Strong Performance in 2024
So far in 2024, bitcoin and gold have significantly outperformed traditional assets. Bitcoin has surged 59% this year, while gold is up 31%, exceeding returns from bond ETFs and the S&P 500 Index (+22%).
Gold’s retail demand has expanded, with Costco reporting monthly gold sales of $200 million. Central banks, particularly in emerging markets, continue to purchase gold to hedge against dollar dependence, underscoring the metal’s growing strategic role.
Institutional Interest in Bitcoin Grows
Bitcoin’s unique dual role as both a speculative asset and a store of value is increasingly recognized. Institutional interest is rising, supported by developments such as the potential approval of spot bitcoin ETFs and large-scale investments by companies like MicroStrategy. Matrixport’s report highlights that some central banks indirectly acknowledge bitcoin’s importance by investing in companies that hold BTC, such as MicroStrategy.

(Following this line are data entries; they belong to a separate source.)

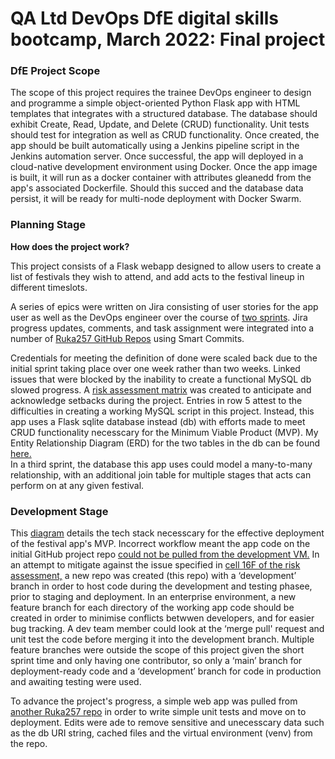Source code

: # QA Ltd DevOps DfE digital skills bootcamp, March 2022: Final project

<h3>DfE Project Scope</h3>
<p>The scope of this project requires the trainee DevOps engineer to design and programme a simple object-oriented Python Flask app with HTML templates that integrates with a structured database. The database should exhibit Create, Read, Update, and Delete (CRUD) functionality. Unit tests should test for integration as well as CRUD functionality. Once created, the app should be built automatically using a Jenkins pipeline script in the Jenkins automation server. Once successful, the app will deployed in a cloud-native development environment using Docker. Once the app image is built, it will run as a docker container with attributes gleanedd from the app's associated Dockerfile. Should this succed and the database data persist, it will be ready for multi-node deployment with Docker Swarm.</p>
<h3>Planning Stage</h3>
<strong>How does the project work?</strong>
<p>This project consists of a Flask webapp designed to allow users to create a list of festivals they wish to attend, and add acts to the festival lineup in different timeslots.</p>
<p>A series of epics were written on Jira consisting of user stories for the app user as well as the DevOps engineer over the course of <a href="https://rebekah-akingbala.atlassian.net/jira/software/projects/QBAFA/boards/2/roadmap">two sprints</a>. Jira progress updates, comments, and task assignment were integrated into a number of <a href="https://rebekah-akingbala.atlassian.net/jira/software/projects/QBAFA/code">Ruka257 GitHub Repos</a> using Smart Commits.</p>
<p>Credentials for meeting the definition of done were scaled back due to the initial sprint taking place over one week rather than two weeks. Linked issues that were blocked by the inability to create a functional MySQL db slowed progress. A <a href="https://docs.google.com/spreadsheets/d/1A8KUrp5BsRaqJweXAlm7HBaXc4gdpwFKgeboT5DccEA/edit?usp=sharing">risk assessment matrix</a> was created to anticipate and acknowledge setbacks during the project. Entries in row 5 attest to the difficulties in creating a working MySQL script in this project. Instead, this app uses a Flask sqlite database instead (db) with efforts made to meet CRUD functionality necesscary for the Minimum Viable Product (MVP). My Entity Relationship Diagram (ERD) for the two tables in the db can be found <a href="https://drive.google.com/file/d/1AAGMHl3QwkLKCghRbad20MXuhN5mQizZ/view?usp=sharing">here.</a>
<br> In a third sprint, the database this app uses could model a many-to-many relationship, with an additional join table for multiple stages that acts can perform on at any given festival.</p>
<h3>Development Stage</h3>
<p>This <a href="https://drive.google.com/file/d/10QPw0NZEc1ZL586dcJxjbUwb6EpJKZXZ/view?usp=sharing">diagram</a> details the tech stack necesscary for the effective deployment of the festival app's MVP. Incorrect workflow meant the app code on the initial GitHub project repo <a href="https://drive.google.com/file/d/1k673GmtWV_x2AGKxbjH0ZJ6guPagAKMM/view?usp=sharing">could not be pulled from the development VM.</a> In an attempt to mitigate against the issue specified in <a href="https://docs.google.com/spreadsheets/d/1A8KUrp5BsRaqJweXAlm7HBaXc4gdpwFKgeboT5DccEA/edit#gid=0&range=F16">cell 16F of the risk assessment,</a> a new repo was created (this repo) with a ‘development’ branch in order to host code during the development and testing phasee, prior to staging and deployment. In an enterprise environment, a new feature branch for each directory of the working app code should be created in order to minimise conflicts betwwen developers, and for easier bug tracking. A dev team member could look at the ‘merge pull' request and unit test the code before merging it into the development branch. Multiple feature branches were outside the scope of this project given the short sprint time and only having one contributor, so only a ‘main’ branch for deployment-ready code and a ‘development’ branch for code in production and awaiting testing were used.</p>
<p>To advance the project's progress, a simple web app was pulled from <a href="https://github.com/Ruka257/qa-flask-week/blob/main/flask-unit-testing/app.py">another Ruka257 repo</a> in order to write simple unit tests and move on to deployment. Edits were ade to remove sensitive and unecesscary data such as the db URI string, cached files and the virtual environment (venv) from the repo.
</p>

Macroeconomic Uncertainty Fuels Demand
Concerns over global economic instability, rising government debt levels, and the risk of inflation are driving demand for both gold and bitcoin. As governments may resort to money printing to manage debt repayments, these assets provide protection against currency depreciation.
Investors holding bitcoin and gold have benefited from these trends in 2024 and are likely to see continued gains as macroeconomic headwinds persist.

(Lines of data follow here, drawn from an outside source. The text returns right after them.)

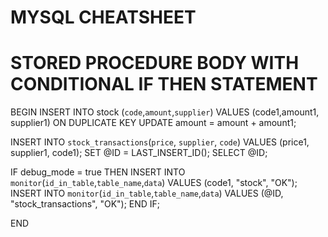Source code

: # MYSQL CHEATSHEET



# STORED PROCEDURE BODY WITH CONDITIONAL IF THEN STATEMENT

BEGIN
INSERT INTO stock
    (`code`,`amount`,`supplier`)
VALUES
    (code1,amount1, supplier1)
ON DUPLICATE KEY UPDATE
	amount = amount + amount1;

INSERT INTO `stock_transactions`(`price`, `supplier`, `code`) VALUES (price1, supplier1, code1);
SET @ID = LAST_INSERT_ID();
SELECT @ID;

IF debug_mode = true THEN
	INSERT INTO `monitor`(`id_in_table`,`table_name`,`data`) VALUES 		(code1, "stock", "OK");
    INSERT INTO `monitor`(`id_in_table`,`table_name`,`data`) VALUES 		(@ID, "stock_transactions", "OK");
END IF;

END
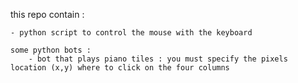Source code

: this repo contain :

	- python script to control the mouse with the keyboard

	some python bots :
		- bot that plays piano tiles : you must specify the pixels location (x,y) where to click on the four columns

On-Chain Innovations: Tokenized Gold
Looking ahead, Matrixport notes the rise of tokenized gold, which offers investors a blockchain-based alternative to traditional gold investments. This innovation is expected to further boost demand for both bitcoin and gold during periods of economic uncertainty, providing new avenues for investors seeking stability.
As macroeconomic pressures build, the combination of bitcoin’s digital innovation and gold’s historical reliability could prove to be essential tools for portfolio diversification and wealth preservation.